Nas condições difíceis dos anos 1970 tentávamos recuperar o fértil diálogo sobre a dialética que se instalara entre nós na década anterior. As circunstâncias eram outras, mas ainda estávamos interessados numa crítica do desenvolvimento capitalista, principalmente na América Latina, que se expandia associado a regimes autoritários. Já tratávamos de perguntar como se processaria a passagem do autoritarismo para a democracia, e já tínhamos consciência de que era preciso deixar de lado os paradigmas do socialismo real, que começara a cair por terra.

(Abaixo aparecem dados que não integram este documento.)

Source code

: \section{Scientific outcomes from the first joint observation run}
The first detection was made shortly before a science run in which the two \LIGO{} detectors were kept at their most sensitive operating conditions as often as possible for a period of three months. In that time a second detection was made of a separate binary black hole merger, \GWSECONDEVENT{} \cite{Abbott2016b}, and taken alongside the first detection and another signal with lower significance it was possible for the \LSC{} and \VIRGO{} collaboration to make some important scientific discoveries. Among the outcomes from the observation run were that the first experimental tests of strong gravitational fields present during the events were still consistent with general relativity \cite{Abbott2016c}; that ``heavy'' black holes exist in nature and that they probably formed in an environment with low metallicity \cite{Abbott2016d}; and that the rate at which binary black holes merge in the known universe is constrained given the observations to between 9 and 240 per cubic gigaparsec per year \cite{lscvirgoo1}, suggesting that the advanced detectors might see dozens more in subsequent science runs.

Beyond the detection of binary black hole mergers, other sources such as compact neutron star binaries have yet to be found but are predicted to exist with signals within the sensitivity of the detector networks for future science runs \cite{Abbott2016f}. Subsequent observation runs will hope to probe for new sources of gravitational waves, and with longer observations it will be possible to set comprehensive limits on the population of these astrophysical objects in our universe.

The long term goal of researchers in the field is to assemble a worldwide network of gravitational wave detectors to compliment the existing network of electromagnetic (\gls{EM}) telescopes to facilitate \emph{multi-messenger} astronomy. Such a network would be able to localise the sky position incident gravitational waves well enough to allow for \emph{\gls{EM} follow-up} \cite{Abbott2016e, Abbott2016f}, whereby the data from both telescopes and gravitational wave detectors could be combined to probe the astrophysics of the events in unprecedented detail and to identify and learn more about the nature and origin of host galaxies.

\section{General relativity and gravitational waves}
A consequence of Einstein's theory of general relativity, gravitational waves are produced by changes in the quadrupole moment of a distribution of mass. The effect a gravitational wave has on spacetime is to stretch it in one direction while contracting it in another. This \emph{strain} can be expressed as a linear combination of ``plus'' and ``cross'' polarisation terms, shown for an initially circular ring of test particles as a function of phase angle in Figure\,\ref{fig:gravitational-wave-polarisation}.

Em particular, que herança Marx nos deixava? Poucos de nós rezávamos pela cartilha marxista. Os sociólogos não escapavam da influência de Durkheim, Weber e Marx, cada um apresentando um ponto de vista para entender as várias dinâmicas da sociedade. Nós filósofos, formados na escola da epistemologia francesa, perguntávamos pelo sentido de uma contradição real. Continuávamos procurando entender o que poderia ser uma dialética materialista, e eu mesmo tentava examinar os meandros do esquema da produção, do metabolismo do homem com a natureza tal como Marx os pensara em vários momentos de sua carreira. Nas Origens da dialética do trabalho procurei mostrar que o esquema do trabalho manual, mesmo quando atravessado pela alienação, era insuficiente para dar conta dos problemas levantados pela troca mercantil. Só em Trabalho e reflexão2 amplio meu projeto e tento desenhar a lógica do modo de produção capitalista como um todo. Procurava tornar mais nítida a reflexão do capital: partindo da equação de troca M = M, era possível chegar às três formas nas quais o capital se apresenta no máximo de sua alienação: o capital produzindo lucro (e juros), a terra, renda, e o trabalho, salário. Mas ao percorrer esse percurso de Marx chegava à conclusão de que a tendência à baixa da taxa de lucro se esfarelava por causa de tantas outras forças contrárias que o próprio desenvolvimento do sistema ia criando. Se essa tendência não era interna ao sistema, como o futuro poderia encontrar sua matriz no presente?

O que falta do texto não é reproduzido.